The fifth time she stepped into the fog of dreams, the sudden drowsiness ebbed, and Yvette opened her eyes. The first thing she saw was the familiar ceiling of that cramped rental room; even the mottled stains were unchanged.
She pushed herself up a little and looked around. Night weighed heavy outside the window, and she was still at the exact place and time where the last Forth River dream had ended—inside that same rental room on the East Coast of the Rustbone Free State. On the lower bunk of the double bed, Lianna lay there, apparently asleep.
Time hasn’t moved?
Why?
Was it because Zero had been acting alone before, which made time and space shift every time she came in? Now that she had become Zero, did the initiative naturally fall into her hands?
With that question lingering, Yvette closed her eyes and allowed herself a relaxed sleep. When morning came and she opened them again, she found that at some point Lianna had climbed into her bed. The girl lay on her side, eyes wide, staring at her intently.
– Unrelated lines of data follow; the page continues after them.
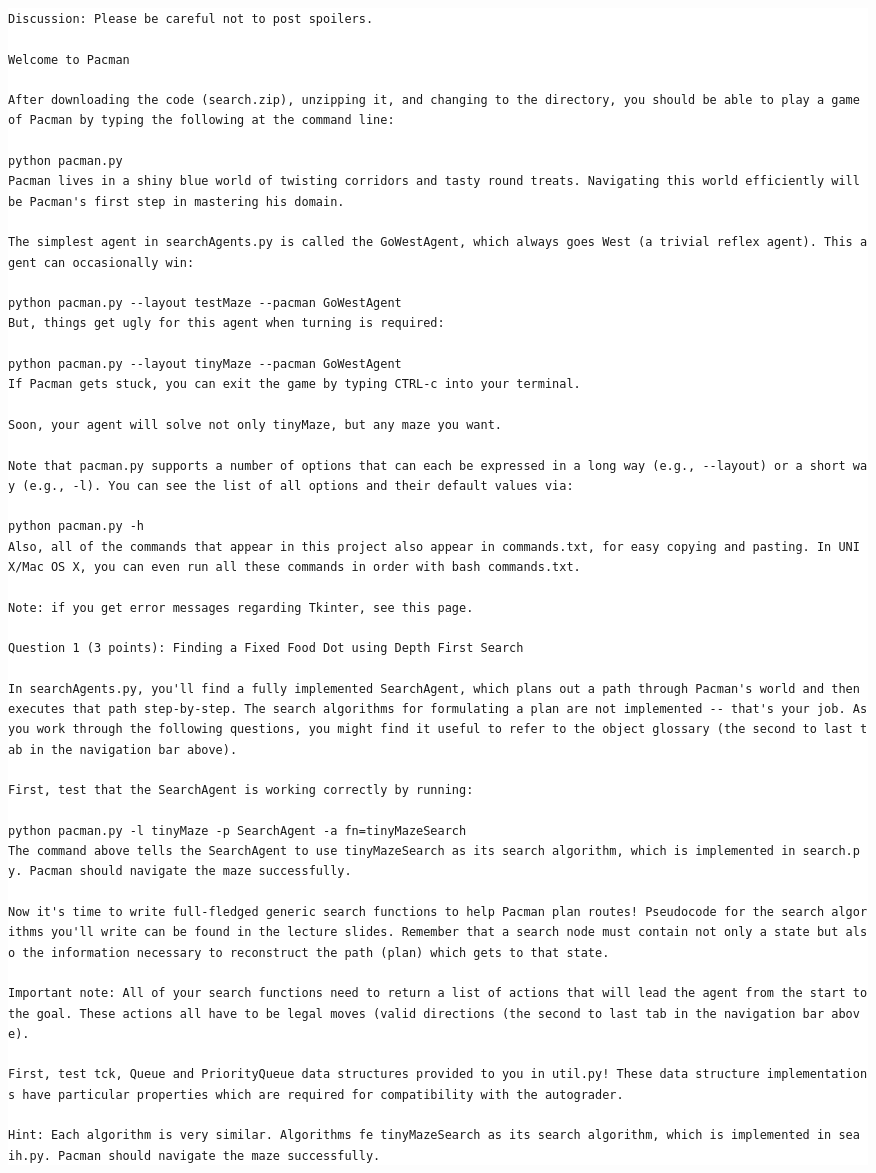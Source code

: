     Discussion: Please be careful not to post spoilers.

    Welcome to Pacman

    After downloading the code (search.zip), unzipping it, and changing to the directory, you should be able to play a game of Pacman by typing the following at the command line:

    python pacman.py
    Pacman lives in a shiny blue world of twisting corridors and tasty round treats. Navigating this world efficiently will be Pacman's first step in mastering his domain.

    The simplest agent in searchAgents.py is called the GoWestAgent, which always goes West (a trivial reflex agent). This agent can occasionally win:

    python pacman.py --layout testMaze --pacman GoWestAgent
    But, things get ugly for this agent when turning is required:

    python pacman.py --layout tinyMaze --pacman GoWestAgent
    If Pacman gets stuck, you can exit the game by typing CTRL-c into your terminal.

    Soon, your agent will solve not only tinyMaze, but any maze you want.

    Note that pacman.py supports a number of options that can each be expressed in a long way (e.g., --layout) or a short way (e.g., -l). You can see the list of all options and their default values via:

    python pacman.py -h
    Also, all of the commands that appear in this project also appear in commands.txt, for easy copying and pasting. In UNIX/Mac OS X, you can even run all these commands in order with bash commands.txt.

    Note: if you get error messages regarding Tkinter, see this page.

    Question 1 (3 points): Finding a Fixed Food Dot using Depth First Search

    In searchAgents.py, you'll find a fully implemented SearchAgent, which plans out a path through Pacman's world and then executes that path step-by-step. The search algorithms for formulating a plan are not implemented -- that's your job. As you work through the following questions, you might find it useful to refer to the object glossary (the second to last tab in the navigation bar above).

    First, test that the SearchAgent is working correctly by running:

    python pacman.py -l tinyMaze -p SearchAgent -a fn=tinyMazeSearch
    The command above tells the SearchAgent to use tinyMazeSearch as its search algorithm, which is implemented in search.py. Pacman should navigate the maze successfully.

    Now it's time to write full-fledged generic search functions to help Pacman plan routes! Pseudocode for the search algorithms you'll write can be found in the lecture slides. Remember that a search node must contain not only a state but also the information necessary to reconstruct the path (plan) which gets to that state.

    Important note: All of your search functions need to return a list of actions that will lead the agent from the start to the goal. These actions all have to be legal moves (valid directions (the second to last tab in the navigation bar above).

    First, test tck, Queue and PriorityQueue data structures provided to you in util.py! These data structure implementations have particular properties which are required for compatibility with the autograder.

    Hint: Each algorithm is very similar. Algorithms fe tinyMazeSearch as its search algorithm, which is implemented in sea ih.py. Pacman should navigate the maze successfully.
“What is it?” Yvette wasn’t startled; if anything, she found it a little cute.
“I’m afraid you’ll suddenly leave,” Lianna said.
Yvette remembered the last moments before leaving the dream, the instructions she’d left for Lianna and Firefly. She hadn’t said it outright, but it did sound strange—like entrusting someone with a child. No wonder the kid made that association.
She reached out at once, ruffled the girl’s silky blonde hair, and smoothed down a stubborn cowlick. “Don’t worry, I won’t.” She paused. “And we don’t need to stay here anymore. Get ready—we’re heading out.”
“Heading out? Where to?”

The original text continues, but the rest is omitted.